As fans a of Uber, I applaud the company’s effort to disrupt and improve the domain of taxi and limousine services. However, what has been painful to observe is Uber’s efforts to also play the role of a “Big Data” enterprise. When done correctly “Big Data” is an effective leveraging tool that improves customer service. But when done poorly (in the case of a data breach) exposed data of driver information, customer ratings, etc, can have a severe impact to a company’s public image and customer trust.
Just when I had hoped that Uber learned from its media dust up with a
Buzzfeed reporter over the threat of exposing critics’ private data comes word that
approximately 50,000 driver names and license numbers may have been
subject to a third party data breach in 2014. A presumed class action
suit filed in San Francisco on behalf of a Portland Uber driver also
claims that Uber failed to make a disclosure for approximately five
months after the breach came to light. As Uber is defending the suit,
time will tell as to what precisely occurred.
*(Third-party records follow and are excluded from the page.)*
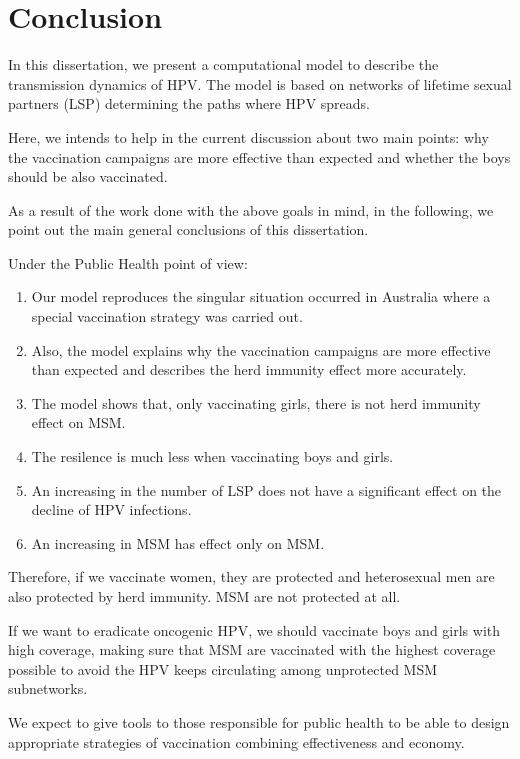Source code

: \chapter{Conclusion}\label{conclusion}
In this dissertation, we present a computational model to describe the transmission dynamics of HPV. The model is based on networks of lifetime sexual partners (LSP) determining the paths where HPV spreads.

Here, we intends to help in the current discussion about two main points: why the vaccination campaigns are more effective than expected and whether the boys should be also vaccinated.  

As a result of the work done with the above goals in mind, in the following, we point out the main general conclusions of this dissertation.

Under the Public Health point of view:
\begin{enumerate}
	\item Our model reproduces the singular situation occurred in Australia where a special vaccination strategy was carried out.
	\item Also, the model explains why the vaccination campaigns are more effective than expected and describes the herd immunity effect more accurately.
	\item The model shows that, only vaccinating girls, there is not herd immunity effect on MSM.
	\item The resilence is much less when vaccinating boys and girls. 
	\item An increasing in the number of LSP does not have a significant effect on the decline of HPV infections.
	\item An increasing in MSM has effect only on MSM.
\end{enumerate}

Therefore, if we vaccinate women, they are protected and heterosexual men are also protected by herd immunity. MSM are not protected at all.

If we want to eradicate oncogenic HPV, we should vaccinate boys and girls with high coverage, making sure that MSM are vaccinated with the highest coverage possible to avoid the HPV keeps circulating among unprotected MSM subnetworks.

We expect to give tools to those responsible for public health to be able to design appropriate strategies of vaccination combining effectiveness and economy.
The critical concern that Uber needs to recognize is that customer
trust is not to be taken for granted. One of the great features of
Uber is that no customer credit card information is ever shared
directly with the Uber driver. Instead, all charges are handled inside
the Uber app. The customer never has to take the credit card out of
their pocket. For this considerable benefit to continue to work
effectively, Uber must maintain the sacred trust of the public that
credit card information stored by Uber will be properly safeguarded
and not be subject to the type of wide spread breach which is reported
to have occurred to Uber’s drivers. The obvious concern is that if
Uber cannot protect its own drivers’ records, can customer card and
data breaches be next?
Hopefully, Uber will take some of its venture capital to invest in
proper security technology such as encryption and tokenization as well
as train its personnel on the finer points of Payment Card Industry
Data Security Standards (PCI DSS). We certainly hope that Uber will
learn from its missteps. It will mean the regaining of what any
business can lose when suffering a data breach, customer loyalty.